This is probably my favorite String library - I use it everywhere. I could also use some of the divisi sections from LASS and get similar results. But having the sampled tools and having a real ensemble are two different things! There is nothing more sublime than a group of warm-bodied musicians who know exactly what they're doing.


----------



## TGV (Jan 26, 2017)

kmaster said:


> In your opinion, has he written anything more perfect than https://www.youtube.com/watch?v=4pO7_IxbDsU (this)?


#4 is fantastic (my first cd!), but the piano trios... they are amazing. And the very Brahmsian Psalm 42, written 30 years before the German Requiem. And his rediscovery of Bach!

Anyway, back to the 20 strings.

Edit: and then I forget to add the version for string orchestra of John Adams' Shaker Loops. Fantastic timbres.


----------



## NoamL (Jan 26, 2017)

These are all good string pieces but some of them require quite a large band. Like the Tallis Fantasia is for a _larger_ than normal string orchestra.
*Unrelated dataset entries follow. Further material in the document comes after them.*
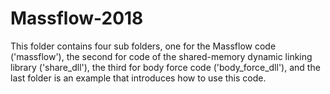 # Massflow-2018
This folder contains four sub folders, one for the Massflow code ('massflow'), the second for code of the shared-memory dynamic linking library ('share_dll'), the third for body force code ('body_force_dll'), and the last folder is an example that introduces how to use this code.

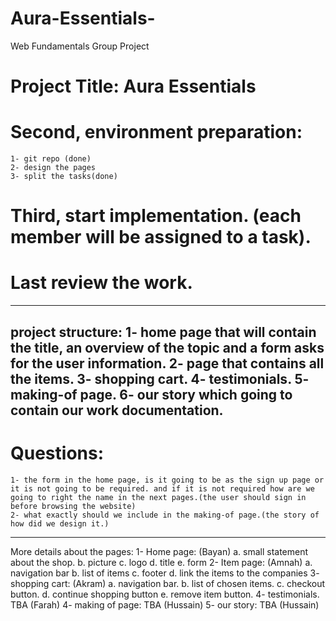 # Aura-Essentials-
Web Fundamentals Group Project 

# Project Title: Aura Essentials 

# Second, environment preparation:
	1- git repo (done)
	2- design the pages
	3- split the tasks(done)
# Third, start implementation. (each member will be assigned to a task).
# Last review the work.

------------------------------------------------------------------------------
project structure:
1- home page that will contain the title, an overview of the topic and a form asks for the user information.
2- page that contains all the items.
3- shopping cart.
4- testimonials.
5- making-of page.
6- our story which going to contain our work documentation.
--------------------------------------------------------------------------------
# Questions:
	1- the form in the home page, is it going to be as the sign up page or it is not going to be required. and if it is not required how are we going to right the name in the next pages.(the user should sign in before browsing the website)
	2- what exactly should we include in the making-of page.(the story of how did we design it.)
--------------------------------------------------------------------------------
More details about the pages:
1- Home page: (Bayan)
	a. small statement about the shop.
	b. picture
	c. logo
	d. title
	e. form 
2- Item page: (Amnah)
	a. navigation bar
	b. list of items
	c. footer
	d. link the items to the companies
3- shopping cart: (Akram)
	a. navigation bar.
	b. list of chosen items.
	c. checkout button.
	d. continue shopping button
	e. remove item button.
4- testimonials. TBA (Farah)
4- making of page: TBA (Hussain)
5- our story: TBA (Hussain)

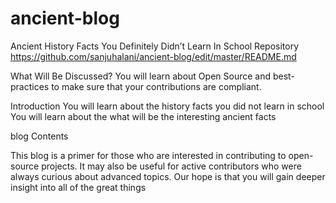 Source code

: # ancient-blog
Ancient History Facts You Definitely Didn’t Learn In School
Repository
   https://github.com/sanjuhalani/ancient-blog/edit/master/README.md
   
What Will Be Discussed?
    You will learn about Open Source and best-practices to make sure that your contributions are compliant.

Introduction
    You will learn about the history facts you did not learn in school
    You will learn about the what will be the  interesting ancient facts
    
blog Contents
    
This blog is a primer for those who are interested in contributing to open-source projects. It may also be useful for active contributors who were always curious about advanced topics.
Our hope is that you will gain deeper insight into all of the great things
The pieces that leap to mind for a small group are:

Elgar, Serenade in E Minor
Mendelssohn, the "Octet"
Strauss, Metamorphoses
Holst, St. Paul's Suite
Bach, Brandenburg Concertos - there's one where the strings have 10 parts, and it's often performed with just 1 or 2 players on a part making it a "Dectet."


----------



## Kent (Mar 16, 2017)

Thanks again to everybody who recommended pieces and posted links! They were all really helpful in figuring out what direction I should go in for this scoring session.

As an update to this thread, I have the audio of the "end result":

At the Gorge

Since this isn't really the sub-forum for critiquing member pieces, however, if you have anything to say (compliments or criticisms alike!) about the tune or the mix, please PM me! I'd love to hear from you.


----------



## JBW (Mar 17, 2017)

I may be late to the party...

A couple of my "top shelf" albums (ones that never seem to get put away or rotated):

The 60's "Barbirolli conducts English string music album" on EMI (has the Elgar Serenade and the Vaughan Williams Fantasias).
The 70's Strauss album played by Karajan/Berlin with Metamorphosen (and Tod & Verk. and Vier letzte Lieder) on DG.
These are about as good as it gets, for me! And that is saying a lot because I don't usually narrow down favorites quite this much.

Another good piece is the Dvorak Serenade for Strings (esp. the 2nd mvmt. waltz!). Although I don't have a recommended recording for this.

I heartily second the nod to those arrangements of Beethoven played by Tognetti & ACO. Those were a fun listen! Thanks for sharing!


----------